After a time the Vances's life became peripatetic. They traveled widely, for long stretches of
time, in Europe, in the Pacific, and elsewhere. Vance did plenty of writing on these trips. Then they
would return to their home base in Northern California -- spending some time on a homebuilt
houseboat. The wanderlust would strike again (or sufficient money would accumulate), and off
they'd go. It seems a very fruitful sort of life for a writer, and explains much about the varieties
of landscape and culture so central to Vance's fiction.

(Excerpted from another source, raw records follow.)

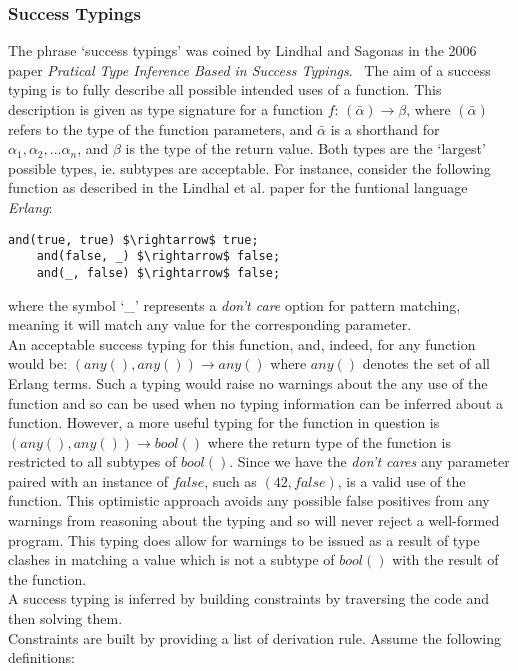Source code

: \documentclass[12pt, titlepage]{article}
\begin{document}
\subsubsection*{Success Typings}
The phrase `success typings' was coined by Lindhal and Sagonas in the 2006 paper \textit{Pratical Type Inference Based in Success Typings}.~\cite{lindhal06} The aim of a success typing is to fully describe all possible intended uses of a function. This description is given as type signature for a function $f$: $(\bar{\alpha}) \rightarrow \beta$, where $(\bar{\alpha})$ refers to the type of the function parameters, and $\bar{\alpha}$ is a shorthand for $\alpha_1, \alpha_2,...\alpha_n$, and $\beta$ is the type of the return value. Both types are the `largest' possible types, ie. subtypes are acceptable. For instance, consider the following function as described in the Lindhal et al. paper for the funtional language \textit{Erlang}:
\begin{lstlisting}[mathescape]
	and(true, true) $\rightarrow$ true;
	and(false, _) $\rightarrow$ false;
	and(_, false) $\rightarrow$ false;
\end{lstlisting}
where the symbol `\_' represents a \textit{don't care} option for pattern matching, meaning it will match any value for the corresponding parameter. \\
An acceptable success typing for this function, and, indeed, for any function would be: $(any(), any()) \rightarrow any()$ where $any()$ denotes the set of all Erlang terms. Such a typing would raise no warnings about the any use of the function and so can be used when no typing information can be inferred about a function. However, a more useful typing for the function in question is $(any(), any()) \rightarrow bool()$ where the return type of the function is restricted to all subtypes of $bool()$. Since we have the \textit{don't cares} any parameter paired with an instance of $false$, such as $(42, false)$, is a valid use of the function. This optimistic approach avoids any possible false positives from any warnings from reasoning about the typing and so will never reject a well-formed program. This typing does allow for warnings to be issued as a result of type clashes in matching a value which is not a subtype of $bool()$ with the result of the function. \\
A success typing is inferred by building constraints by traversing the code and then solving them. \\
Constraints are built by providing a list of derivation rule. Assume the following definitions:
\end{document}
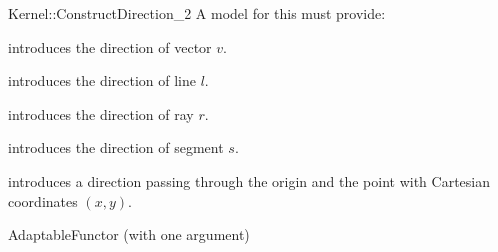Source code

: \begin{ccRefFunctionObjectConcept}{Kernel::ConstructDirection_2}
A model for this must provide:


            {introduces the direction of vector $v$.}

            {introduces the direction of line $l$.}

            {introduces the direction of ray $r$.}

            {introduces the direction of segment $s$.}

\ccHidden{}
            {introduces a direction  passing through the origin
             and the point with Cartesian coordinates $(x, y)$.}

\ccRefines
AdaptableFunctor (with one argument)

\ccSeeAlso

  \\

\end{ccRefFunctionObjectConcept}
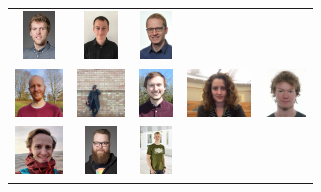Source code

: \documentclass[usenames,dvipsnames,aspectratio=169,12pt]{beamer}
\begin{document}
\begin{frame}
\begin{figure}
\begin{tabular}{ccccc}
    {\includegraphics[height = 0.5in]{kristoffer.jpg}} &
    {\includegraphics[height = 0.5in]{johan.jpg}}      &
    {\includegraphics[height = 0.5in]{martin.jpg}}    \\
    {\includegraphics[height = 0.5in]{jeppe.png}}      &
    {\includegraphics[height = 0.5in]{aina.jpg}}       &
    {\includegraphics[height = 0.5in]{jakob.png}}      &
    {\includegraphics[height = 0.5in]{marit.png}}      &
    {\includegraphics[height = 0.5in]{mathias.jpg}}   \\
    {\includegraphics[height = 0.5in]{simon.jpg}}      &
    {\includegraphics[height = 0.5in]{lau.jpg}}        &
    {\includegraphics[height = 0.5in]{soeren.jpg}}     &

\end{tabular}
\end{figure}
\end{frame}
\end{document}
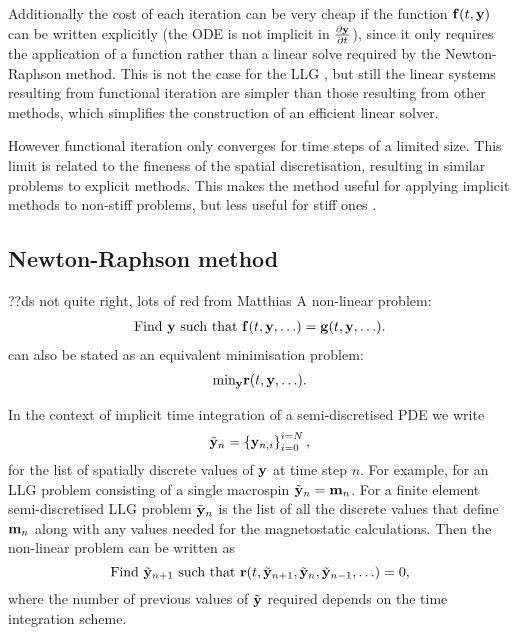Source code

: Additionally the cost of each iteration can be very cheap if the function ${\mathbf{f}}(t, \mathbf{y})$ can be written explicitly (\ie the ODE is not implicit in $\frac{\partial \mathbf{y}}{\partial t}$), since it only requires the application of a function rather than a linear solve required by the Newton-Raphson method.
This is not the case for the LLG \cite{Bartels2006}, but still the linear systems resulting from functional iteration are simpler than those resulting from other methods, which simplifies the construction of an efficient linear solver.

However functional iteration only converges for time steps of a limited size.
This limit is related to the fineness of the spatial discretisation, resulting in similar problems to explicit methods.
This makes the method useful for applying implicit methods to non-stiff problems, but less useful for stiff ones \cite{Iserles2009}.


\subsection{Newton-Raphson method}
\label{sec:newt-raph}

??ds not quite right, lots of red from Matthias
A non-linear problem:
\begin{equation}
  \begin{aligned}
    \text{Find $\mathbf{y}$ such that } {\mathbf{f}}(t, \mathbf{y}, \ldots) = {\mathbf{g}}(t, \mathbf{y}, \ldots).
  \end{aligned} 
\end{equation}
can also be stated as an equivalent minimisation problem:
\begin{equation}
  \label{eq:non-lin-system}
  \begin{aligned}
    \text{min}_{\mathbf{y}} \mathbf{r}(t, \mathbf{y}, \ldots).
  \end{aligned}
\end{equation}

In the context of implicit time integration of a semi-discretised PDE we write
\begin{equation}
  \tilde{\mathbf{y}}_n = \left\{ {\mathbf{y}_{n,i}} \right\}_{i=0}^{i=N},
\end{equation}
for the list of spatially discrete values of $\mathbf{y}$ at time step $n$.
For example, for an LLG problem consisting of a single macrospin $\tilde{\mathbf{y}}_n = \mathbf{m}_n$.
For a finite element semi-discretised LLG problem $\tilde{\mathbf{y}}_n$ is the list of all the discrete values that define $\mathbf{m}_n$ along with any values needed for the magnetostatic calculations.
Then the non-linear problem can be written as 
\begin{equation}
  \text{Find $\tilde{\mathbf{y}}_{n+1}$ such that } \mathbf{r}(t, \tilde{\mathbf{y}}_{n+1}, \tilde{\mathbf{y}}_n, \tilde{\mathbf{y}}_{n-1}, \ldots) = 0,
\end{equation}
where the number of previous values of $\tilde{\mathbf{y}}$ required depends on the time integration scheme.

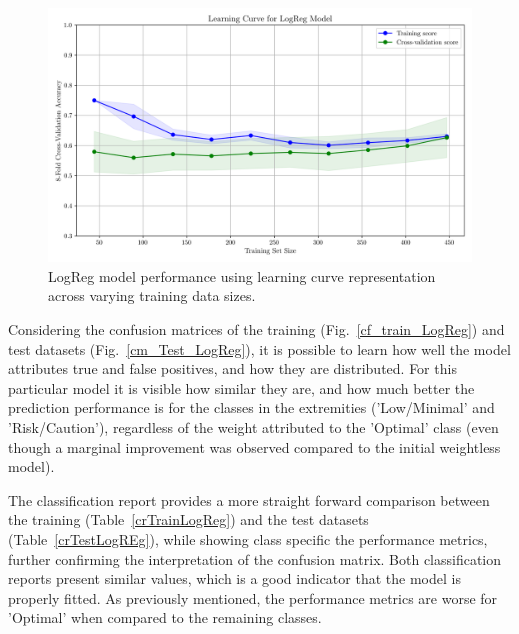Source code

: \documentclass[conference]{IEEEtran}
\begin{document}
\begin{figure}[H]
    \centering
    \includegraphics[width=1\linewidth]{assets/LOGR_lercurve.png}
    \caption{LogReg model performance using learning curve representation across varying training data sizes.}
    \label{lcLogReg}
\end{figure} %

Considering the confusion matrices of the training (Fig.~\ref{cf_train_LogReg}) and test datasets (Fig.~\ref{cm_Test_LogReg}), it is possible to learn how well the model attributes true and false positives, and how they are distributed. For this particular model it is visible how similar they are, and how much better the prediction performance is for the classes in the extremities ('Low/Minimal' and 'Risk/Caution'), regardless of the weight attributed to the 'Optimal' class (even though a marginal improvement was observed compared to the initial weightless model).

The classification report provides a more straight forward comparison between the training (Table~\ref{crTrainLogReg}) and the test datasets (Table~\ref{crTestLogREg}), while showing class specific the performance metrics, further confirming the interpretation of the confusion matrix. Both classification reports present similar values, which is a good indicator that the model is properly fitted. As previously mentioned, the performance metrics are worse for 'Optimal' when compared to the remaining classes.
\end{document}
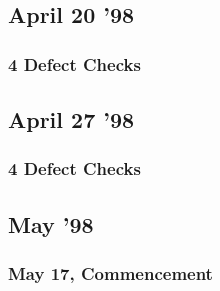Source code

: \subsection{April 20 '98}
\subsubsection{4 Defect Checks}

\subsection{April 27 '98}
\subsubsection{4 Defect Checks}

\subsection{May '98}
\subsubsection{May 17, Commencement}










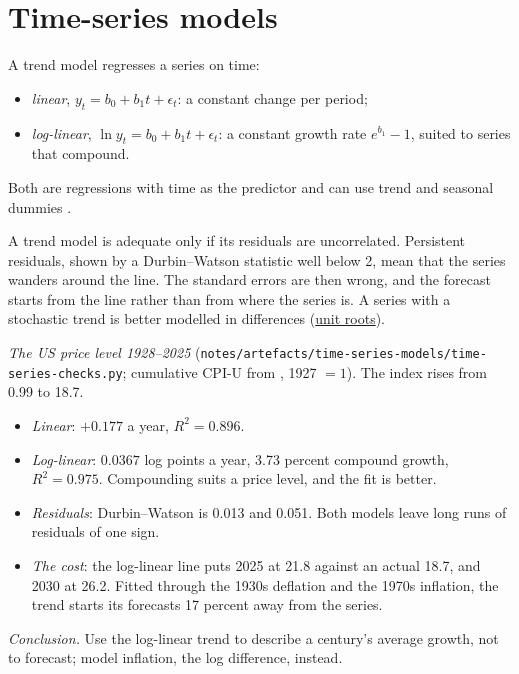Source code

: \section{Time-series models}

\begin{qfmethod}\label{meth:trend-models}
 A trend model regresses a series on time:
\begin{itemize}
\item \emph{linear}, $y_t=b_0+b_1t+\epsilon_t$: a constant change per period;
\item \emph{log-linear}, $\ln y_t=b_0+b_1t+\epsilon_t$: a constant growth rate $e^{b_1}-1$, suited to series that compound.
\end{itemize}
Both are regressions with time as the predictor and can use trend and seasonal dummies \citep[sec.~7.4]{s7-hyndman}.

A trend model is adequate only if its residuals are uncorrelated. Persistent residuals, shown by a Durbin--Watson statistic well below 2, mean that the series wanders around the line. The standard errors are then wrong, and the forecast starts from the line rather than from where the series is. A series with a stochastic trend is better modelled in differences (\hyperref[def:stationarity-unit-roots]{unit roots}).

 \emph{The US price level 1928--2025} (\texttt{notes/artefacts/time-series-models/time-series-checks.py}; cumulative CPI-U from \citep[sheet ``Returns by year'']{us-asset-returns-1928-2025}, 1927 $=1$). The index rises from 0.99 to 18.7.
\begin{itemize}
\item \emph{Linear}: $+0.177$ a year, $R^2=0.896$.
\item \emph{Log-linear}: $0.0367$ log points a year, 3.73 percent compound growth, $R^2=0.975$. Compounding suits a price level, and the fit is better.
\item \emph{Residuals}: Durbin--Watson is 0.013 and 0.051. Both models leave long runs of residuals of one sign.
\item \emph{The cost}: the log-linear line puts 2025 at 21.8 against an actual 18.7, and 2030 at 26.2. Fitted through the 1930s deflation and the 1970s inflation, the trend starts its forecasts 17 percent away from the series.
\end{itemize}
\emph{Conclusion.} Use the log-linear trend to describe a century's average growth, not to forecast; model inflation, the log difference, instead.


\end{qfmethod}
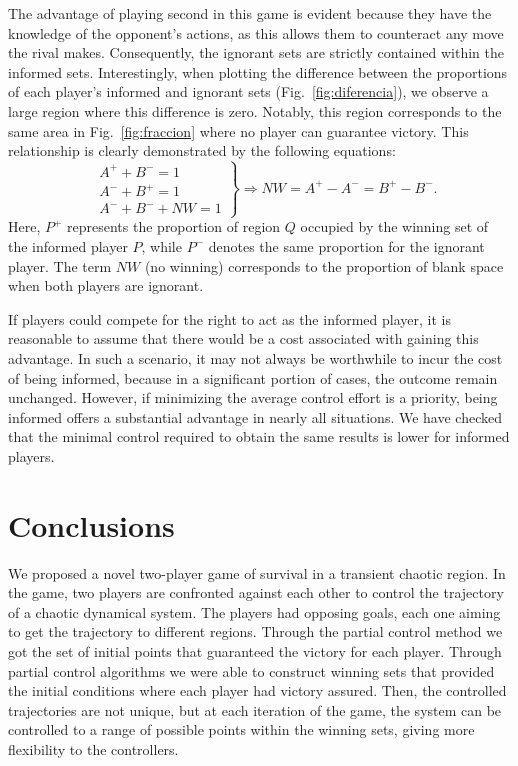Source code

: The advantage of playing second in this game is evident because they have the knowledge of the opponent's actions, as this allows them to counteract any move the rival makes. Consequently, the ignorant sets are strictly contained within the informed sets. Interestingly, when plotting the difference between the proportions of each player's informed and ignorant sets (Fig.~\ref{fig:diferencia}), we observe a large region where this difference is zero. Notably, this region corresponds to the same area in Fig.~\ref{fig:fraccion} where no player can guarantee victory. This relationship is clearly demonstrated by the following equations:
\begin{equation}
   \left. \begin{array}{lll}
        &A^{+} + B^{-} = 1 \\
        &A^{-} + B^{+} = 1 \\
        &A^{-} + B^{-} + NW = 1
    \end{array}
    \right\} \Rightarrow NW = A^{+} - A^{-} = B^{+} - B^{-}.
\end{equation}
Here, $P^{+}$ represents the proportion of region $Q$ occupied by the winning set of the informed player $P$, while $P^{-}$ denotes the same proportion for the ignorant player. The term $NW$ (no winning) corresponds to the proportion of blank space when both players are ignorant.



If players could compete for the right to act as the informed player, it is reasonable to assume that there would be a cost associated with gaining this advantage. In such a scenario, it may not always be worthwhile to incur the cost of being informed, because in a significant portion of cases, the outcome remain unchanged. However, if minimizing the average control effort is a priority, being informed offers a substantial advantage in nearly all situations. We have checked that the minimal control required to obtain the same results is lower for informed players.



\section{Conclusions}

We proposed a novel two-player game of survival in a transient chaotic region. In the game, two players are confronted against each other to control the trajectory of a chaotic dynamical system. The players had opposing goals, each one aiming to get the trajectory to different regions. Through the partial control method we got the set of initial points that guaranteed the victory for each player. Through partial control algorithms we were able to construct winning sets that provided the initial conditions where each player had victory assured. Then, the controlled trajectories are not unique, but at each iteration of the game, the system can be controlled to a range of possible points within the winning sets, giving more flexibility to the controllers.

This is an easy-going narrative, generous throughout in its depiction of the people and places Vance
encounters. Vance's life seems to have been mostly a good one, and he seems to take the hard
times -- the early poverty, for example, or the more recent deafness
-- quite in stride. Thus the book is pleasant throughout. A selection of photographs is included, and
even finally a very brief chapter devoted to what little Vance cares to say about his writing career.
It's a story that, as a fan of Jack Vance's writing, I am delighted to have finally been given the chance to read.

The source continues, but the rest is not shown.